En ese derrotero, las normas procesales locales, al participar del principio dispositivo, colisionan con la regla del art. 709 (que es de la esencia del principio de oficiosidad) y, en esa inteligencia, terminan por perjudicar los objetivos superiores sobre los que el CCyC en este caso pretende la máxima y efectiva protección –el bienestar de niñas, niños y adolescentes– dotando así a la garantía constitucional convencional de tutela judicial efectiva de un alcance que ya no dependa de la voluntad de las partes del juicio, sino del propio juzgador, director e impulsor de la causa. De modo que, desde nuestra modesta consideración, y aun cuando calificada doctrina judicial sostiene lo contrario (1), entendemos que los procesos de familias no pueden culminar anticipadamente por perención de instancia, incluso aquellos en que se debate la contribución del progenitor no conviviente tanto para el hijo mayor de edad con derecho a alimentos, como en la hipótesis del mayor que se capacita (hasta los 25 años), pues en ambos supuestos la progenitora conviviente exhibe legitimación activa para impetrar la reclamación (continuar el proceso) y, en verdad, el carácter asistencial y alimentario de la prestación no parece dudoso, lo que impide considerar a la cuestión, en puridad de conceptos, como un asunto estrictamente económico entre personas capaces. Sólo muta la regla probatoria. En la hipótesis del art. 662, CCyC, es el progenitor no conviviente quien debe demostrar que el alimentado posee recursos para abastecerse por sí mismo, y en la del art. 663, CCyC, resulta que quien pretende la asistencia debe demostrar la viabilidad de la pretensión.
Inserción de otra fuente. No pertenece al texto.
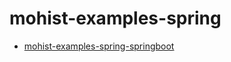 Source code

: # mohist-examples-spring

- [mohist-examples-spring-springboot](mohist-examples-spring-springboot)




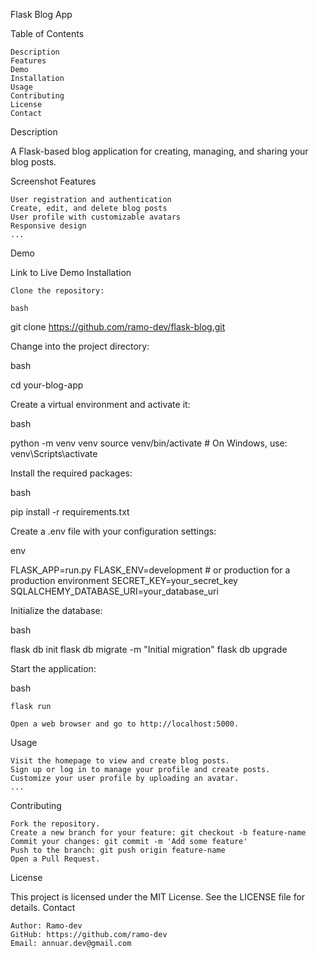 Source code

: Flask Blog App

Table of Contents

    Description
    Features
    Demo
    Installation
    Usage
    Contributing
    License
    Contact

Description

A Flask-based blog application for creating, managing, and sharing your blog posts.

Screenshot
Features

    User registration and authentication
    Create, edit, and delete blog posts
    User profile with customizable avatars
    Responsive design
    ...

Demo

Link to Live Demo
Installation

    Clone the repository:

    bash

git clone https://github.com/ramo-dev/flask-blog.git



Change into the project directory:

bash

cd your-blog-app


Create a virtual environment and activate it:

bash

python -m venv venv
source venv/bin/activate  # On Windows, use: venv\Scripts\activate


Install the required packages:

bash

pip install -r requirements.txt


Create a .env file with your configuration settings:

env

FLASK_APP=run.py
FLASK_ENV=development  # or production for a production environment
SECRET_KEY=your_secret_key
SQLALCHEMY_DATABASE_URI=your_database_uri

Initialize the database:

bash

flask db init
flask db migrate -m "Initial migration"
flask db upgrade

Start the application:

bash

    flask run

    Open a web browser and go to http://localhost:5000.

Usage

    Visit the homepage to view and create blog posts.
    Sign up or log in to manage your profile and create posts.
    Customize your user profile by uploading an avatar.
    ...

Contributing

    Fork the repository.
    Create a new branch for your feature: git checkout -b feature-name
    Commit your changes: git commit -m 'Add some feature'
    Push to the branch: git push origin feature-name
    Open a Pull Request.

License

This project is licensed under the MIT License. See the LICENSE file for details.
Contact

    Author: Ramo-dev
    GitHub: https://github.com/ramo-dev
    Email: annuar.dev@gmail.com
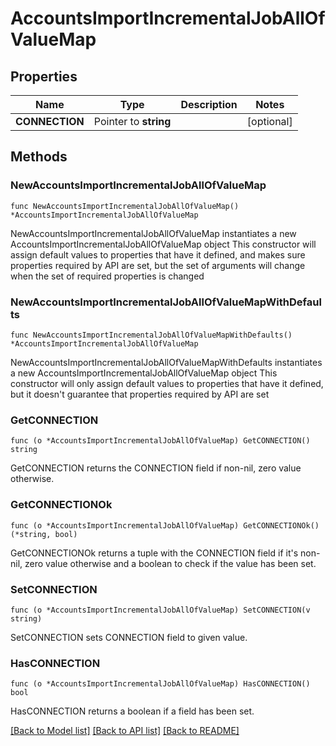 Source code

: # AccountsImportIncrementalJobAllOfValueMap

## Properties

Name | Type | Description | Notes
------------ | ------------- | ------------- | -------------
**CONNECTION** | Pointer to **string** |  | [optional] 

## Methods

### NewAccountsImportIncrementalJobAllOfValueMap

`func NewAccountsImportIncrementalJobAllOfValueMap() *AccountsImportIncrementalJobAllOfValueMap`

NewAccountsImportIncrementalJobAllOfValueMap instantiates a new AccountsImportIncrementalJobAllOfValueMap object
This constructor will assign default values to properties that have it defined,
and makes sure properties required by API are set, but the set of arguments
will change when the set of required properties is changed

### NewAccountsImportIncrementalJobAllOfValueMapWithDefaults

`func NewAccountsImportIncrementalJobAllOfValueMapWithDefaults() *AccountsImportIncrementalJobAllOfValueMap`

NewAccountsImportIncrementalJobAllOfValueMapWithDefaults instantiates a new AccountsImportIncrementalJobAllOfValueMap object
This constructor will only assign default values to properties that have it defined,
but it doesn't guarantee that properties required by API are set

### GetCONNECTION

`func (o *AccountsImportIncrementalJobAllOfValueMap) GetCONNECTION() string`

GetCONNECTION returns the CONNECTION field if non-nil, zero value otherwise.

### GetCONNECTIONOk

`func (o *AccountsImportIncrementalJobAllOfValueMap) GetCONNECTIONOk() (*string, bool)`

GetCONNECTIONOk returns a tuple with the CONNECTION field if it's non-nil, zero value otherwise
and a boolean to check if the value has been set.

### SetCONNECTION

`func (o *AccountsImportIncrementalJobAllOfValueMap) SetCONNECTION(v string)`

SetCONNECTION sets CONNECTION field to given value.

### HasCONNECTION

`func (o *AccountsImportIncrementalJobAllOfValueMap) HasCONNECTION() bool`

HasCONNECTION returns a boolean if a field has been set.


[[Back to Model list]](../README.md#documentation-for-models) [[Back to API list]](../README.md#documentation-for-api-endpoints) [[Back to README]](../README.md)


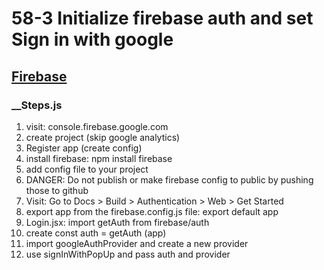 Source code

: # 58-3 Initialize firebase auth and set Sign in with google

## [Firebase](https://console.firebase.google.com/)

### __Steps.js
1. visit: console.firebase.google.com
2. create project (skip google analytics)
3. Register app (create config) 
4. install firebase: npm install firebase
5. add config file to your project
6. DANGER: Do not publish or make firebase config to public by pushing those to github 
7. Visit: Go to Docs > Build > Authentication > Web > Get Started
8. export app from the firebase.config.js file: export default app
9. Login.jsx: import getAuth from firebase/auth
10. create const auth = getAuth (app)
11. import googleAuthProvider and create a new provider
12. use signInWithPopUp and pass auth and provider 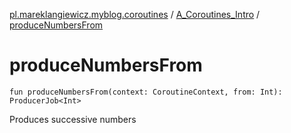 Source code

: [pl.mareklangiewicz.myblog.coroutines](../index.md) / [A_Coroutines_Intro](index.md) / [produceNumbersFrom](.)

# produceNumbersFrom

`fun produceNumbersFrom(context: CoroutineContext, from: Int): ProducerJob<Int>`

Produces successive numbers

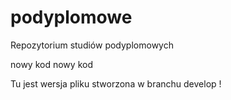 # podyplomowe
Repozytorium studiów podyplomowych 

nowy kod nowy kod

Tu jest wersja pliku stworzona w branchu develop
!
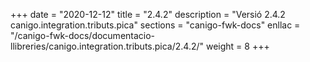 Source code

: +++
date        = "2020-12-12"
title       = "2.4.2"
description = "Versió 2.4.2 canigo.integration.tributs.pica"
sections    = "canigo-fwk-docs"
enllac		= "/canigo-fwk-docs/documentacio-llibreries/canigo.integration.tributs.pica/2.4.2/"
weight		= 8
+++
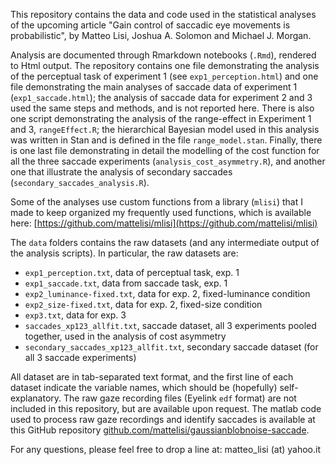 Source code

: This repository contains the data and code used in the statistical analyses of the upcoming article "Gain control of saccadic eye movements is probabilistic", by Matteo Lisi, Joshua A. Solomon and Michael J. Morgan.

Analysis are documented through Rmarkdown notebooks (`.Rmd`), rendered to Html output. The repository contains one file demonstrating the analysis of the perceptual task of experiment 1 (see `exp1_perception.html`) and one file demonstrating the main analyses of saccade data of experiment 1 (`exp1_saccade.html`); the analysis of saccade data for experiment 2 and 3 used the same steps and methods, and is not reported here. There is also one script demonstrating the analysis of the range-effect in Experiment 1 and 3, `rangeEffect.R`; the hierarchical Bayesian model used in this analysis was written in Stan and is defined in the file `range_model.stan`.
Finally, there is one last file demonstrating in detail the modelling of the cost function for all the three saccade experiments (`analysis_cost_asymmetry.R`), and another one that illustrate the analysis of secondary saccades  (`secondary_saccades_analysis.R`).

Some of the analyses use custom functions from a library (`mlisi`) that I made to keep organized my frequently used functions, which is available here: [https://github.com/mattelisi/mlisi](https://github.com/mattelisi/mlisi)

The `data` folders contains the raw datasets (and any intermediate output of the analysis scripts). In particular, the raw datasets are:
- `exp1_perception.txt`, data of perceptual task, exp. 1
- `exp1_saccade.txt`, data from saccade task, exp. 1
- `exp2_luminance-fixed.txt`, data for exp. 2, fixed-luminance condition
- `exp2_size-fixed.txt`, data for exp. 2, fixed-size condition
- `exp3.txt`, data for exp. 3
- `saccades_xp123_allfit.txt`, saccade dataset, all 3 experiments pooled together, used in the analysis of cost asymmetry
- `secondary_saccades_xp123_allfit.txt`, secondary saccade dataset (for all 3 saccade experiments)

All dataset are in tab-separated text format, and the first line of each dataset indicate the variable names, which should be (hopefully) self-explanatory. The raw gaze recording files (Eyelink `edf` format) are not included in this repository, but are available upon request. The matlab code used to process raw gaze recordings and identify saccades is available at this GitHub repository [github.com/mattelisi/gaussianblobnoise-saccade](https://github.com/mattelisi/gaussianblobnoise-saccade). 

For any questions, please feel free to drop a line at: matteo_lisi (at) yahoo.it
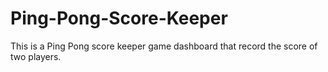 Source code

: # Ping-Pong-Score-Keeper
This is a Ping Pong score keeper game dashboard that record  the score of two players.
Quedan fuera de la regla de oficiosidad, aquellos casos que sólo entre capaces, se debata un asunto estrictamente económico: compensación, división de bienes comunes u otro análogo.
Es posible que a estas reflexiones se las cuestiones desde la supuesta imposibilidad estructural de obrar de oficio en todas las causas. Pues, por de pronto no serían “todas” las causas; luego, el principio de progresividad de los derechos no podría horadarse (o afectarse) desde eventuales dificultades materiales que es imperativo del Estado solucionar sin perjudicar los intereses de los justiciables, menos aun cuando ello implique, además, sortear los efectos plenos de un mandato legal como el que impone el art. 709, CCyC, en el que anidan garantías constitucionales convencionales que deben honrarse en todo acto jurisdiccional♦

*) Abogado.
1) Vide, C1.a Familia, Cba., Auto Nº 66 del 5/6/19.